What are you doing this Saint Patrick’s Day? For 45 years here in Stowe the answer to that question usually was “we’re going to McCarthy’s!”
This will be the first Saint Patrick’s Day since McCarthy’s closed last fall so this past week I sat down with Diane McCarthy to talk about the tradition that was McCarthy’s.
Diane grew up in a family that celebrated its Irish heritage. On Saint Patrick’s Day her mother would cook traditional Irish fare and the family would gather to celebrate. She remembers sitting around the dinner table listening to her grandfather singing Irish songs. When she was older she would participate in the local parade. I’ll touch a little more on that later.
In 1974 Diane’s then-husband Bob came to Stowe to join his uncle Tom McCarthy in establishing McCarthy’s restaurant. Tom was a WWII veteran who became a ski patroller and then a ski instructor at Stowe. Diane initially stayed in Massachusetts where she was a school teacher. She traveled to Stowe on weekends, returning on Sunday. At least three times her car died making the trip.
A special Saint Patrick’s Day celebration started the first year at the restaurant. Diane says that most of the participants then were the “hardy party” guys that were part of the Stowe scene in that era. The following year more people just “sort of showed up!” All this was at the original location across Route 108 which now houses Elevated State VT. The size of that venue limited the scope of the celebration.
Of course Diane would eventually leave her teaching job and become the driving force behind McCarthy’s. In 1985 McCarthy’s moved across the road to occupy the former Sister Kate’s building and provide a larger venue. Diane says that allowed the Saint Patrick’s Day celebration to grow: more decorations, entertainment, singing, Irish trivia, face painting. All this made it a total family celebration. One of Diane’s best memories was when kids started coming and joining in the Irish songs. Diane wanted to make sure that I acknowledged Peg Guerra as Master of Ceremonies for her role in making the event successful.

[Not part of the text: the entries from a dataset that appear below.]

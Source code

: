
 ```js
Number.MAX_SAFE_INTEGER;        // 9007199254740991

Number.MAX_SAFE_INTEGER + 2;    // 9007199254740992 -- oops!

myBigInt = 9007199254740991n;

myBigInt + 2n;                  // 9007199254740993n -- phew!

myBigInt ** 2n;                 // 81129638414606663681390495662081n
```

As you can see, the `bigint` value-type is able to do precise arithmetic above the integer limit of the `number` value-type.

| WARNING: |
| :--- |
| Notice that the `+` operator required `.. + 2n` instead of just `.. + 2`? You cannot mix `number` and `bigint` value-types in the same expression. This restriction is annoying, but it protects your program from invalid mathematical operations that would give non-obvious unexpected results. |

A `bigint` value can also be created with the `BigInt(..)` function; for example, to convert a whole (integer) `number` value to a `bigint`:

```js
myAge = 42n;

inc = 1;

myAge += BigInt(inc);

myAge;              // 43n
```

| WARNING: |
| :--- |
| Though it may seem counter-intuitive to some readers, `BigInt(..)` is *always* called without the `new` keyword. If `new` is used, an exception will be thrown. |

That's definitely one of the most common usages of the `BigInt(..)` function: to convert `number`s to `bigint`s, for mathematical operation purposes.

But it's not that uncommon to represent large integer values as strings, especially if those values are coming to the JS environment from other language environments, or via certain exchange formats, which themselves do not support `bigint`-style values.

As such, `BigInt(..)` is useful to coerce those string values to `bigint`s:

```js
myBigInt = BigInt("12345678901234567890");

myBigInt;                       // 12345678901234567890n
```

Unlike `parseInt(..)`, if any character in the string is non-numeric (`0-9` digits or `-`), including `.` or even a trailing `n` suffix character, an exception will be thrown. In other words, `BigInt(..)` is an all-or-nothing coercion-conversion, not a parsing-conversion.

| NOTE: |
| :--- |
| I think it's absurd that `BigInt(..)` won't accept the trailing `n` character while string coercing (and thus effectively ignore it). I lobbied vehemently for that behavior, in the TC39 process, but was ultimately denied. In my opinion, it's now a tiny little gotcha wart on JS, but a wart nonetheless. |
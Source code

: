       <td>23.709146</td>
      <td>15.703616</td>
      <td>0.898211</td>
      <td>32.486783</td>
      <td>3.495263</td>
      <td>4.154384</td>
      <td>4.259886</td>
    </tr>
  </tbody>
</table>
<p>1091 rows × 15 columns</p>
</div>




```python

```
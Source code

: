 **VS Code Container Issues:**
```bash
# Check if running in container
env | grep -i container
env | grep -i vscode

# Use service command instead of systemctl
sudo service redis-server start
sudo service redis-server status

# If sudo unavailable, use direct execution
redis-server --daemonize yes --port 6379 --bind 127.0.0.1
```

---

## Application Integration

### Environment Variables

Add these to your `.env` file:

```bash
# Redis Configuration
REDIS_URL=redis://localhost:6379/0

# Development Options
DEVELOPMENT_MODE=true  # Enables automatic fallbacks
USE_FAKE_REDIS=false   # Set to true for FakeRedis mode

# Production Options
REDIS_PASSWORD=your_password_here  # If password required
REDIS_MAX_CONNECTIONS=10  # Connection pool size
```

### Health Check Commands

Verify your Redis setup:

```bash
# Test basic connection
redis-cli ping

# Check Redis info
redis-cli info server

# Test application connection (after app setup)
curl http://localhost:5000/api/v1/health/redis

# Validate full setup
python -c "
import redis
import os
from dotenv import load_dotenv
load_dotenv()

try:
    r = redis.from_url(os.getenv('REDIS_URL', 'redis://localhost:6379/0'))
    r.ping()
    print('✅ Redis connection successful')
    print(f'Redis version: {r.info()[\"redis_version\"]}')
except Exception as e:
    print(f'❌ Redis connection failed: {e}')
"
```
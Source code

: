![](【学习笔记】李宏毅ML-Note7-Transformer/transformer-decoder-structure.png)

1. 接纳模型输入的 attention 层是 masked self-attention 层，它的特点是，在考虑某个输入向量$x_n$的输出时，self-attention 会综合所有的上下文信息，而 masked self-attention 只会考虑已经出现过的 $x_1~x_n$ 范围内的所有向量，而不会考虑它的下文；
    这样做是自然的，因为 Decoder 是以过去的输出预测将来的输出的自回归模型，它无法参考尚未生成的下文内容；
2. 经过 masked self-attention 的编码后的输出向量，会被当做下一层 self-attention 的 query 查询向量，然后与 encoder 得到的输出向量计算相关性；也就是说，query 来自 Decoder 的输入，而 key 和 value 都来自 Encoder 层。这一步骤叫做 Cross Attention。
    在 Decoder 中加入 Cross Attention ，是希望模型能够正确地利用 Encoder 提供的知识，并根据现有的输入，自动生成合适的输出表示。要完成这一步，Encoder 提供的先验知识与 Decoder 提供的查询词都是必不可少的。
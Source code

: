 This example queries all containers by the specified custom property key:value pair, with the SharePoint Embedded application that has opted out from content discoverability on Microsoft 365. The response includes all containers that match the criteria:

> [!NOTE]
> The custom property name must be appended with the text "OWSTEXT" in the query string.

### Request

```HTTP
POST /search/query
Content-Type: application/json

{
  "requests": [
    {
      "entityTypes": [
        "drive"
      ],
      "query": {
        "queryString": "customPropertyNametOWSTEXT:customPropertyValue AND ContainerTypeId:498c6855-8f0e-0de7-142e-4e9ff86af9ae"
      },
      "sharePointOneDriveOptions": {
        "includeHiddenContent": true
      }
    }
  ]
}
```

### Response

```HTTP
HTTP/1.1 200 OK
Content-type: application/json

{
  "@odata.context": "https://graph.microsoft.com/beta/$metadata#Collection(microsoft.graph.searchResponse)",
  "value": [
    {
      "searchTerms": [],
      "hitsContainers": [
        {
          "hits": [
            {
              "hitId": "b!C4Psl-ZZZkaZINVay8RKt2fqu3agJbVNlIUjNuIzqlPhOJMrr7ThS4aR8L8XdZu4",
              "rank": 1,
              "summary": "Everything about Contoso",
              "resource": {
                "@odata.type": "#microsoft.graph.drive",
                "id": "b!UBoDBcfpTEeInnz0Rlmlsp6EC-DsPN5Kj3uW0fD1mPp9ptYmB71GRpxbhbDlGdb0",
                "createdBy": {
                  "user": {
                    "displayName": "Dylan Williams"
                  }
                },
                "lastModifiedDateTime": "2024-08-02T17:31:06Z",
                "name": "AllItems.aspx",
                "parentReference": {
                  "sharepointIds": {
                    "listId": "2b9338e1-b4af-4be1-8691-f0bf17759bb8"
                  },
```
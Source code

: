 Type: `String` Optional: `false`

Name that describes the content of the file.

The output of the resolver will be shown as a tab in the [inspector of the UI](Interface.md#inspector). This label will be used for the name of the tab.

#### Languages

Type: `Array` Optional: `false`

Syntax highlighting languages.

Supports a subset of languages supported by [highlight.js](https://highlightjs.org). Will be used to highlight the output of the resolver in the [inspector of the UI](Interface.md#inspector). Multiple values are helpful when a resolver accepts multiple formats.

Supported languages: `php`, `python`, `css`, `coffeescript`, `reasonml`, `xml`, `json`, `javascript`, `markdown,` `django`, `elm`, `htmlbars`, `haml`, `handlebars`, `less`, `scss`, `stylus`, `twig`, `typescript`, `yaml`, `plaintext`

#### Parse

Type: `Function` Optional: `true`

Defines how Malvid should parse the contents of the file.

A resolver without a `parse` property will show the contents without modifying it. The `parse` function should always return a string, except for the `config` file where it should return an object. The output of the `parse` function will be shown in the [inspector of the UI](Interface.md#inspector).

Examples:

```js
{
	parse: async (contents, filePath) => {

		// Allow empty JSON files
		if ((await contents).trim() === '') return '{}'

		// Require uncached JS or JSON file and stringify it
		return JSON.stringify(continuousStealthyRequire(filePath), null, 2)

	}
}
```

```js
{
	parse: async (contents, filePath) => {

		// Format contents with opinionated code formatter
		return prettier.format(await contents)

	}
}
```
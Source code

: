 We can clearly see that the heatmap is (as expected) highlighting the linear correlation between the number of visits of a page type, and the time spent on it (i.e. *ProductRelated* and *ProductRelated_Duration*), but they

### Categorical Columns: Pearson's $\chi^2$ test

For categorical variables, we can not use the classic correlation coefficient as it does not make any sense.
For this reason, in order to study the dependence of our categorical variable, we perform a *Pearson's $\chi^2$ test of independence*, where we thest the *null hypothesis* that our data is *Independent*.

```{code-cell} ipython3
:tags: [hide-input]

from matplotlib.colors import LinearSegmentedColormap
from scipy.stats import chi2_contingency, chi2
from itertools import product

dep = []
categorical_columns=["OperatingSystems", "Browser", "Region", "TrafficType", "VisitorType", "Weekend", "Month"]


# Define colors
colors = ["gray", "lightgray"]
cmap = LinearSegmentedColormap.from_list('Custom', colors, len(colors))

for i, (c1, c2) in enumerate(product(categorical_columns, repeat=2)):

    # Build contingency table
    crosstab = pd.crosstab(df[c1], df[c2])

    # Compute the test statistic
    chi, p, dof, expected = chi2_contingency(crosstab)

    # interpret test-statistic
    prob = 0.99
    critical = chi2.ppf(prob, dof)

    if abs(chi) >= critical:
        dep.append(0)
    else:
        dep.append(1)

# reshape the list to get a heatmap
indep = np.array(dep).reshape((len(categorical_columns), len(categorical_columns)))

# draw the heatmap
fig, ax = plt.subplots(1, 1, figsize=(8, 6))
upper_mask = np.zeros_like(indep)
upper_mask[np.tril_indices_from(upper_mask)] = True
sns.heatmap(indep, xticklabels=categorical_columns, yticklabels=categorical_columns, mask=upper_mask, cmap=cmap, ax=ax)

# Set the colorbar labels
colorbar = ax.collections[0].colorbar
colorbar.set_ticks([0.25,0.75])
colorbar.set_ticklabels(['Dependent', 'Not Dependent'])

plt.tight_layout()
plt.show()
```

As we all know, the line outside McCarthy’s would start forming before the 6:30AM opening and the restaurant would be full for the entire day. Teachers and students would come in before school. The working class would either come early or make it a longer-than-usual lunch break. The retired folks and skiers would fill in the gaps.
Diane shared some of her other memories. There was the year that the face painters painted large green shamrocks on the heads of some of the bald attendees. However it was a warm day and the shamrocks ran! Then there’s the crew that turns the Waterfall green coming in for breakfast covered in green dye. Or the priests coming in and blessing the proceedings. Gracie Littlefield at 95+ years old entertaining with her concertina.
Diane also told of the New Jersey family that came to Stowe every year expressly for the Saint Patrick’s Day celebration at McCarthy’s. They would enjoy the festivities and buy a T-shirt for every member of the family.
As for last week’s trivia question, Diane was an award winning baton twirler and still has the trophies to prove it! She participated and competed from the age of 7 until she was about 17. She competed at the local level all the way to the national level. Her whole family was involved in Liberty Drum Corps from Westfield, Mass. Diane participated in many Saint Patrick’s Day parades.
I asked Diane what she was doing for Saint Patrick’s Day this year and like most of us in Stowe, she isn’t sure what she’ll be doing.
The old African proverb says “it takes a village to raise a child” and I’ll add that it takes a McCarthy’s to have a village! Thank you, Diane!